Dataset entries:
*** Block opens ***

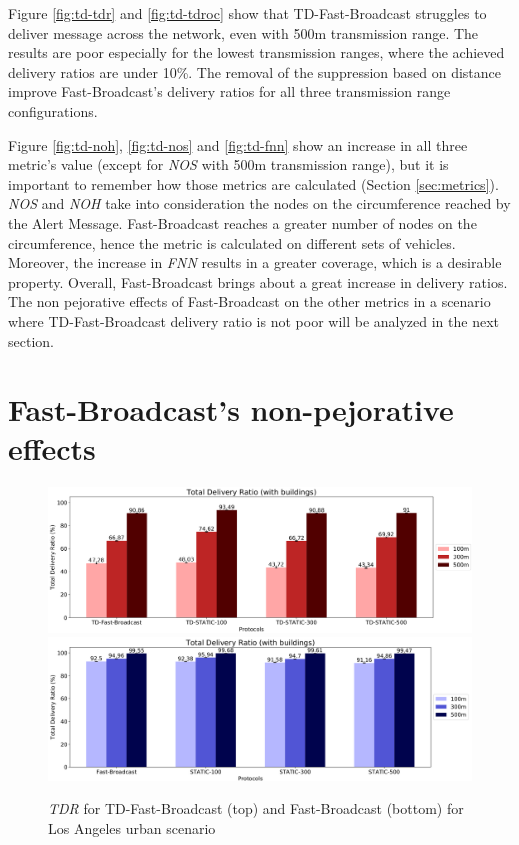 	Figure \ref{fig:td-tdr} and \ref{fig:td-tdroc} show that TD-Fast-Broadcast struggles to deliver message across the network, even with 500m transmission range. The results are poor especially for the lowest transmission ranges, where the achieved delivery ratios are under 10\%. The removal of the suppression based on distance improve Fast-Broadcast's delivery ratios for all three transmission range configurations. 
	
	
	Figure \ref{fig:td-noh}, \ref{fig:td-nos} and \ref{fig:td-fnn} show an increase in all three metric's value (except for \textit{NOS} with 500m transmission range), but it is important to remember how those metrics are calculated (Section \ref{sec:metrics}). \textit{NOS} and \textit{NOH} take into consideration the nodes on the circumference reached by the Alert Message. Fast-Broadcast reaches a greater number of nodes on the circumference, hence the metric is calculated on different sets of vehicles. Moreover, the increase in \textit{FNN} results in a greater coverage, which is a desirable property. Overall, Fast-Broadcast brings about a great increase in delivery ratios. The non pejorative effects of Fast-Broadcast on the other metrics in a scenario where TD-Fast-Broadcast delivery ratio is not poor will be analyzed in the next section.
	
	\section{Fast-Broadcast's non-pejorative effects}
		\begin{figure}[H]
			\centering	
			\includegraphics[width=1.0\textwidth]{immagini/td-fb-la/td-fb/tdr}
			\includegraphics[width=1.0\textwidth]{immagini/td-fb-la/fb/tdr}
			\caption{\textit{TDR} for TD-Fast-Broadcast (top) and Fast-Broadcast (bottom) for Los Angeles urban scenario}
			\label{fig:la-td-tdr}
		\end{figure}
			
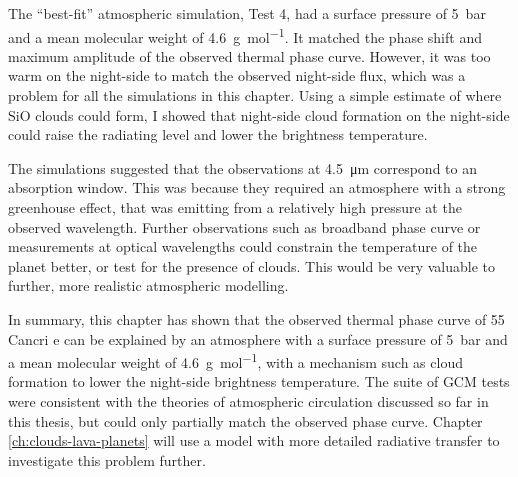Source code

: The ``best-fit'' atmospheric simulation, Test 4, had a surface pressure of \SI{5}{\bar} and a mean molecular weight of \SI{4.6}{\gram\per\mole}. It matched the phase shift and maximum amplitude of the observed thermal phase curve. However, it was too warm on the night-side to match the observed night-side flux, which was a problem for all the simulations in this chapter. Using a simple estimate of where SiO clouds could form, I showed that night-side cloud formation on the night-side could raise the radiating level and lower the brightness temperature.

The simulations suggested that the observations at \SI{4.5}{\micro\metre} correspond to an absorption window. This was because they required an atmosphere with a strong greenhouse effect, that was emitting from a relatively high pressure at the observed wavelength. Further observations such as broadband phase curve or measurements at optical wavelengths could constrain the temperature of the planet better, or test for the presence of clouds. This would be very valuable to further, more realistic atmospheric modelling.

In summary, this chapter has shown that the observed thermal phase curve of 55 Cancri e can be explained by an atmosphere with a surface pressure of \SI{5}{\bar} and a mean molecular weight of \SI{4.6}{\gram\per\mole}, with a mechanism such as cloud formation to lower the night-side brightness temperature. The suite of GCM tests were consistent with the theories of atmospheric circulation discussed so far in this thesis, but could only partially match the observed phase curve. Chapter \ref{ch:clouds-lava-planets} will use a model with more detailed radiative transfer to investigate this problem further.




% 
%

*** Block closes ***

What is required:
Print the entries as they stand, first line through the line holding "Source code", with every picture removed.

Response below:
 	Figure \ref{fig:td-tdr} and \ref{fig:td-tdroc} show that TD-Fast-Broadcast struggles to deliver message across the network, even with 500m transmission range. The results are poor especially for the lowest transmission ranges, where the achieved delivery ratios are under 10\%. The removal of the suppression based on distance improve Fast-Broadcast's delivery ratios for all three transmission range configurations. 
	
	
	Figure \ref{fig:td-noh}, \ref{fig:td-nos} and \ref{fig:td-fnn} show an increase in all three metric's value (except for \textit{NOS} with 500m transmission range), but it is important to remember how those metrics are calculated (Section \ref{sec:metrics}). \textit{NOS} and \textit{NOH} take into consideration the nodes on the circumference reached by the Alert Message. Fast-Broadcast reaches a greater number of nodes on the circumference, hence the metric is calculated on different sets of vehicles. Moreover, the increase in \textit{FNN} results in a greater coverage, which is a desirable property. Overall, Fast-Broadcast brings about a great increase in delivery ratios. The non pejorative effects of Fast-Broadcast on the other metrics in a scenario where TD-Fast-Broadcast delivery ratio is not poor will be analyzed in the next section.
	
	\section{Fast-Broadcast's non-pejorative effects}
		\begin{figure}[H]
			\centering	
			\includegraphics[width=1.0\textwidth]{immagini/td-fb-la/td-fb/tdr}
			\includegraphics[width=1.0\textwidth]{immagini/td-fb-la/fb/tdr}
			\caption{\textit{TDR} for TD-Fast-Broadcast (top) and Fast-Broadcast (bottom) for Los Angeles urban scenario}
			\label{fig:la-td-tdr}
		\end{figure}
			
Source code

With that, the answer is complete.